Vision Transformers: Embedding Images with Self-Attention

2025-02-27

Introduction to Vision Transformers

Vision Transformers (ViTs) represent a significant advancement in the field of computer vision. Inspired by the success of Transformers in Natural Language Processing (NLP), ViTs adapt the self-attention mechanism to process images directly. This chapter will guide you through the fundamental concepts of Vision Transformers, exploring their architecture, functionality, and advantages, particularly in comparison to earlier models. We will delve into the practical aspects by conceptually building a Vision Transformer from scratch, mirroring the approach taken in the transcript this chapter is based upon.

Vision Transformers enable the transformation of images into rich, informative embeddings.

Embedding: In machine learning, an embedding is a lower-dimensional vector representation of an object, such as an image or word, that captures its essential features and relationships to other objects.

These embeddings are crucial because they allow vision models to be seamlessly integrated with language models, creating powerful multimodal systems known as Vision Language Models (VLMs). VLMs empower language models to “see” and interpret visual information, enabling them to answer questions about images, generate image descriptions, and perform more complex vision-language tasks.

How Vision Transformers Work: An Overview

Traditional Transformer models, primarily used in NLP, process sequential data like text by breaking it down into tokens (words or sub-word units). Vision Transformers adapt this approach by treating images as a sequence of patches.

Token: In the context of Transformers, a token is the basic unit of input that the model processes. In NLP, tokens are typically words or sub-word units. In Vision Transformers, tokens are image patches.

Here’s a simplified breakdown of how Vision Transformers process visual data:

Image Patching: An input image is divided into smaller, non-overlapping patches. Imagine a puzzle where each piece is an image patch. Each patch is considered analogous to a token in NLP.
Patch Embedding: Each image patch is then linearly transformed into an embedding vector. This embedding captures the visual information contained within the patch.
Position Embeddings: To retain spatial information, position embeddings are added to the patch embeddings.
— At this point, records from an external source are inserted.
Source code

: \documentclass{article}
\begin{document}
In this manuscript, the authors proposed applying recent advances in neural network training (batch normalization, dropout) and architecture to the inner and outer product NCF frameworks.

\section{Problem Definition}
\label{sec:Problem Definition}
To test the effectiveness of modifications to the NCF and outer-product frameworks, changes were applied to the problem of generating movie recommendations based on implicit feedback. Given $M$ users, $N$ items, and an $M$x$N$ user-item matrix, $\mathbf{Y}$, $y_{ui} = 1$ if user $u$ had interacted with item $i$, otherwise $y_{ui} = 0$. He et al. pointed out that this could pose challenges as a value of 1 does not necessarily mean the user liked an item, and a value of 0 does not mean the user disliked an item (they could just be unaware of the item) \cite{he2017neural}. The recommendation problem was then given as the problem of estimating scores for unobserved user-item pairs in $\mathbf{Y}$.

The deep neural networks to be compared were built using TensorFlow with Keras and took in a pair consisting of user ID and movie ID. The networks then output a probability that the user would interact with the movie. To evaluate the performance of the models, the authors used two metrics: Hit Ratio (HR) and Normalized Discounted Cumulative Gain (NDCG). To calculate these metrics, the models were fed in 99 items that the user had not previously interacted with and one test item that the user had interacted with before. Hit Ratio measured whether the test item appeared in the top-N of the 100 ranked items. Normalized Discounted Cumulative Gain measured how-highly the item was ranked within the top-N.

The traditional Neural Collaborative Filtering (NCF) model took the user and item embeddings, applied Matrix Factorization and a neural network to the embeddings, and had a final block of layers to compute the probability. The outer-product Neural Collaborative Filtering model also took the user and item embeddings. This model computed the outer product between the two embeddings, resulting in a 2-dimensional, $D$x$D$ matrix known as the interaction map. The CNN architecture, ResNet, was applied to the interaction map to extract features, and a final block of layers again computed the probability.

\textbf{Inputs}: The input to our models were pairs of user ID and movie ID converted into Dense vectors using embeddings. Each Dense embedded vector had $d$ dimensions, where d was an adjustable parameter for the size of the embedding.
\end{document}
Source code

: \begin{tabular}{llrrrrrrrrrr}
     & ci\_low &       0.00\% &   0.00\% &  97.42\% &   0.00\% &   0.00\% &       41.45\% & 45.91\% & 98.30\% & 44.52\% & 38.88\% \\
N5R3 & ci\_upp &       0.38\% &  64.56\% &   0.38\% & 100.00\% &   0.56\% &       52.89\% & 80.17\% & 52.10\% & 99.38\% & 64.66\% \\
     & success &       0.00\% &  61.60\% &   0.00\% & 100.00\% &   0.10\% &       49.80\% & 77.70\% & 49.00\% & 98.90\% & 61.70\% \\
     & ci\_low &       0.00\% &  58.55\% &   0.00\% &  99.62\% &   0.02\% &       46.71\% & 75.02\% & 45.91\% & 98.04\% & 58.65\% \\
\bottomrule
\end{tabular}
This step informs the model about the location of each patch within the original image, as Transformers, by nature, are permutation invariant and do not inherently understand order.

Position Embedding: A vector added to the input embeddings in Transformer models to provide information about the position of each token in the sequence. This is essential because the self-attention mechanism is order-agnostic.
Self-Attention Mechanism: The core of the Vision Transformer is the self-attention mechanism. This allows each image patch embedding to interact with and attend to all other patch embeddings in the image. Through self-attention, the model learns the relationships between different parts of the image, making each patch “context-aware.”
CLS Token: A special classification token, often referred to as [CLS] token (though not explicitly mentioned in the transcript as such in ViTs, the concept is analogous), is prepended to the sequence of patch embeddings. This token is designed to aggregate information from all patches through self-attention layers. It acts as a global representation of the entire image.
Transformer Encoder Layers: The sequence of patch embeddings (including position embeddings and the CLS token) is then passed through multiple layers of a Transformer encoder. Each encoder layer typically consists of:
- Multi-Head Self-Attention: Multiple parallel self-attention mechanisms operating in parallel to capture diverse relationships.
- Feed-Forward Network (Multi-Layer Perceptron - MLP): Processes the output of the self-attention layer.
Output Representation: After passing through the encoder layers, the CLS token’s output embedding is often used as the final, high-level representation of the entire image. This embedding can then be used for various downstream tasks such as image classification, object detection, or as input to a Vision Language Model.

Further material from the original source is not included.